Criag Monteilh, I reported about him after learning of a hearing on a restraining order issued against him. You can read it on Irvine Terrorist Plot post regarding the Islamic Center of Irvine (ICOI). He has led to the erosion of trust in my fellow Muslims going to the various Mosques in Orange County. I feel like every person I meet is up to no good. You can read about that in my previous post on my blog. His story can also be found on on the LA Times article by HG Reza .
However, I want to share this article from the Washington Post as it was forwarded to me recently from a community member- please read it, and also visit my recent post exploring the question- Who is Craig Monteilh? - where I put forth some community hypothesis as to who Craig is.
The Informer: Behind the Scenes, or Setting the Stage?
By Robin Shulman
Washington Post Staff Writer
Tuesday, May 29, 2007; C01
With tired eyes and mussed hair, Osama Eldawoody opens his door to an unexpected guest.
He doesn't get many visitors these days. He is in hiding for his own safety. He has received no direct threats, he says, but has heard through friends of friends that there are those who want to kill him. Nobody likes a snitch.
The 51-year-old Egyptian immigrant chain-smokes Marlboros in a corner of the comfortable apartment that he now calls home, far away from his previous life in New York, in a location he wants to keep secret. This place is his hideaway but also his trap. Here, he grants his first interview since moving cross-country.

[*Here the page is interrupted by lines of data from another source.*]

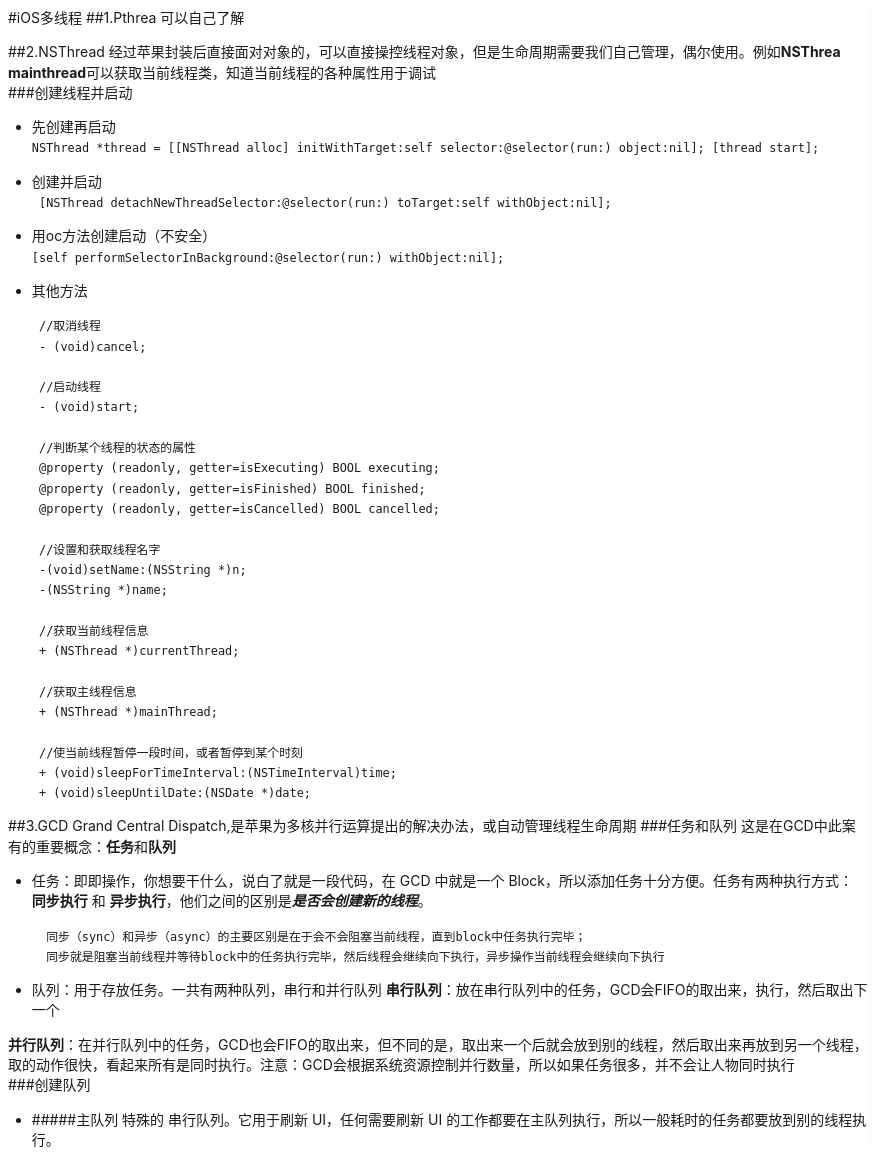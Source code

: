 #iOS多线程
##1.Pthrea
可以自己了解
  
##2.NSThread
经过苹果封装后直接面对对象的，可以直接操控线程对象，但是生命周期需要我们自己管理，偶尔使用。例如**NSThrea mainthread**可以获取当前线程类，知道当前线程的各种属性用于调试  
###创建线程并启动
* 先创建再启动  
`NSThread *thread = [[NSThread alloc] initWithTarget:self selector:@selector(run:) object:nil];
 [thread start];`
* 创建并启动  
 ` [NSThread detachNewThreadSelector:@selector(run:) toTarget:self withObject:nil];`  
 * 用oc方法创建启动（不安全）  
 `[self performSelectorInBackground:@selector(run:) withObject:nil];`  
 * 其他方法  
 
	 	//取消线程
		- (void)cancel;
	
		//启动线程
		- (void)start;
		
		//判断某个线程的状态的属性
		@property (readonly, getter=isExecuting) BOOL executing;
		@property (readonly, getter=isFinished) BOOL finished;
		@property (readonly, getter=isCancelled) BOOL cancelled;
		
		//设置和获取线程名字
		-(void)setName:(NSString *)n;
		-(NSString *)name;
		
		//获取当前线程信息
		+ (NSThread *)currentThread;
		
		//获取主线程信息
		+ (NSThread *)mainThread;
		
		//使当前线程暂停一段时间，或者暂停到某个时刻
		+ (void)sleepForTimeInterval:(NSTimeInterval)time;
		+ (void)sleepUntilDate:(NSDate *)date; 

##3.GCD
Grand Central Dispatch,是苹果为多核并行运算提出的解决办法，或自动管理线程生命周期
###任务和队列
这是在GCD中此案有的重要概念：**任务**和**队列**
* 任务：即即操作，你想要干什么，说白了就是一段代码，在 GCD 中就是一个 Block，所以添加任务十分方便。任务有两种执行方式： **同步执行** 和 **异步执行**，他们之间的区别是***是否会创建新的线程***。  	
		
		同步（sync）和异步（async）的主要区别是在于会不会阻塞当前线程，直到block中任务执行完毕；  
		同步就是阻塞当前线程并等待block中的任务执行完毕，然后线程会继续向下执行，异步操作当前线程会继续向下执行
* 队列：用于存放任务。一共有两种队列，串行和并行队列
**串行队列**：放在串行队列中的任务，GCD会FIFO的取出来，执行，然后取出下一个  

**并行队列**：在并行队列中的任务，GCD也会FIFO的取出来，但不同的是，取出来一个后就会放到别的线程，然后取出来再放到另一个线程，取的动作很快，看起来所有是同时执行。注意：GCD会根据系统资源控制并行数量，所以如果任务很多，并不会让人物同时执行  
###创建队列
* #####主队列
	特殊的 串行队列。它用于刷新 UI，任何需要刷新 UI 的工作都要在主队列执行，所以一般耗时的任务都要放到别的线程执行。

For 13 months, he was a paid informer for the New York Police Department. His work in 2003 and 2004 helped convict Shahawar Matin Siraj, a Pakistani immigrant, of conspiracy to bomb Manhattan's 34th Street subway station. Siraj, 24, was sentenced in January to 30 years in prison, but for Eldawoody the case, now under appeal, still feels raw.
"It's been hurting me. Everybody believes that I am a cheater," he says.
"By Islam, by my feeling toward my country . . . it's something that had to be done," he says.
Siraj's family and supporters say he was simply an angry, foolish young man with no connection to actual terrorists or capacity to obtain bombs, playing along -- for a while -- with a man who he believed was his closest friend. They say Eldawoody effectively goaded Siraj into plotting to plant explosives -- to be supplied by Eldawoody -- in the subway station, just below the Macy's store in midtown Manhattan, and then recorded those conversations.
Police and prosecutors say Siraj was already a violent terrorist just looking for an opportunity to strike. Eldawoody says had he not intercepted Siraj, the younger man eventually would have joined a real terrorist sleeper cell.
The world of domestic Muslim informants remains fogged in secrecy and national security laws. But defense lawyers in a number of court cases paint a picture of an industry in which informants seeking personal gain create the very terrorists they are supposed to be exposing.